## Exercise description
Draw out every line with the word "className" from the listing below.

## Records provided

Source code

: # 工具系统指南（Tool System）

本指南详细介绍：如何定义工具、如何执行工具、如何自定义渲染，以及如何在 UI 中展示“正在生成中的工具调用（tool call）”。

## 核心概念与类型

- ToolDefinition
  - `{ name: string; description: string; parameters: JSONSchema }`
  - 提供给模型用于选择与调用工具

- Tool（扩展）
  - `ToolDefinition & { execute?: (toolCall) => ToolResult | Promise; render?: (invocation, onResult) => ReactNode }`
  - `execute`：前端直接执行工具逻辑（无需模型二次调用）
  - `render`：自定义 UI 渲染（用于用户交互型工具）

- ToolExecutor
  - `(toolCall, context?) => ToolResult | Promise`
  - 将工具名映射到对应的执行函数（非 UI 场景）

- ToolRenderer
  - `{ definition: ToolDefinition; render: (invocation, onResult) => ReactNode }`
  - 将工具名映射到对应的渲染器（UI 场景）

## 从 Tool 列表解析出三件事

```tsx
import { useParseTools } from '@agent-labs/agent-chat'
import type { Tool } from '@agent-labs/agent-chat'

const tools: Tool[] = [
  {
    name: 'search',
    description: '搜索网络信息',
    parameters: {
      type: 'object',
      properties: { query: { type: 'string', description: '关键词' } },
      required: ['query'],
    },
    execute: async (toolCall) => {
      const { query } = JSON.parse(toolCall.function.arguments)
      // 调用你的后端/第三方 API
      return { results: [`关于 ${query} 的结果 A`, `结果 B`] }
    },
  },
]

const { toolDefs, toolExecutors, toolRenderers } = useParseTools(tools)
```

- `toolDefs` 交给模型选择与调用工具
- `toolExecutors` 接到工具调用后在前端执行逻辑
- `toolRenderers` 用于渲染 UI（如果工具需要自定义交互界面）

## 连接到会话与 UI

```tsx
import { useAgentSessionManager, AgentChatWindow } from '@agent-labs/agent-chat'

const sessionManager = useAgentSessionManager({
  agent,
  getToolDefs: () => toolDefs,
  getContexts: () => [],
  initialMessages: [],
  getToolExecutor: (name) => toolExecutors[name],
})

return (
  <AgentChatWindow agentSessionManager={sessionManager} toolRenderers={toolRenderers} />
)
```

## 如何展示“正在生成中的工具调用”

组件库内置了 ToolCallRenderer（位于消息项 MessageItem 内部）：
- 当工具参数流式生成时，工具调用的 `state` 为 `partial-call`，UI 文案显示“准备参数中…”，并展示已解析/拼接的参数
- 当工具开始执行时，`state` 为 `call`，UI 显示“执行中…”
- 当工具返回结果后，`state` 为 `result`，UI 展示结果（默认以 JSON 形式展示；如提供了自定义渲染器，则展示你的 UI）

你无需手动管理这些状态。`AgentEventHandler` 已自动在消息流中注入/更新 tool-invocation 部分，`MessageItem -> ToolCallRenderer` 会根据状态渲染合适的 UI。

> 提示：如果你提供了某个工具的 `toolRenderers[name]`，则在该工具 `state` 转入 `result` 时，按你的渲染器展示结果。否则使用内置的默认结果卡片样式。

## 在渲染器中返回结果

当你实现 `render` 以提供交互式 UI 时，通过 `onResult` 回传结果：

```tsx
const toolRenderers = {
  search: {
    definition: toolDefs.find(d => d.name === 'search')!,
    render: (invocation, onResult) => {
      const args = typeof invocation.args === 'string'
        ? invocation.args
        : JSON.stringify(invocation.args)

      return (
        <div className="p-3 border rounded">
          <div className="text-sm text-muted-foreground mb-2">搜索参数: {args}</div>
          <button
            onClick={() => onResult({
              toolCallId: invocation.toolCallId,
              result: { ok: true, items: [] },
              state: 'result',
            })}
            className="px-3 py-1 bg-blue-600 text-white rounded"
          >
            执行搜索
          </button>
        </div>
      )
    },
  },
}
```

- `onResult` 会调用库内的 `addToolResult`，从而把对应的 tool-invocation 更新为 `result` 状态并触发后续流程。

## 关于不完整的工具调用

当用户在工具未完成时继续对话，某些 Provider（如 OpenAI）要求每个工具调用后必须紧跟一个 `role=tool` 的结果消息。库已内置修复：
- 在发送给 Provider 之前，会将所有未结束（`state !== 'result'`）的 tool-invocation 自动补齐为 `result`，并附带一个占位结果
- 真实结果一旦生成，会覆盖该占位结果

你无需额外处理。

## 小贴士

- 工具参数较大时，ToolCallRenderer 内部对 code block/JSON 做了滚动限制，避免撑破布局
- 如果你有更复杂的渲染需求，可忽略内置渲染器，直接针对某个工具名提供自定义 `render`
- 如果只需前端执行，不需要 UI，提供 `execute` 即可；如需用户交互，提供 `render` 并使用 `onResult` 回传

## Expected answer
        <div className="p-3 border rounded">
          <div className="text-sm text-muted-foreground mb-2">搜索参数: {args}</div>
            className="px-3 py-1 bg-blue-600 text-white rounded"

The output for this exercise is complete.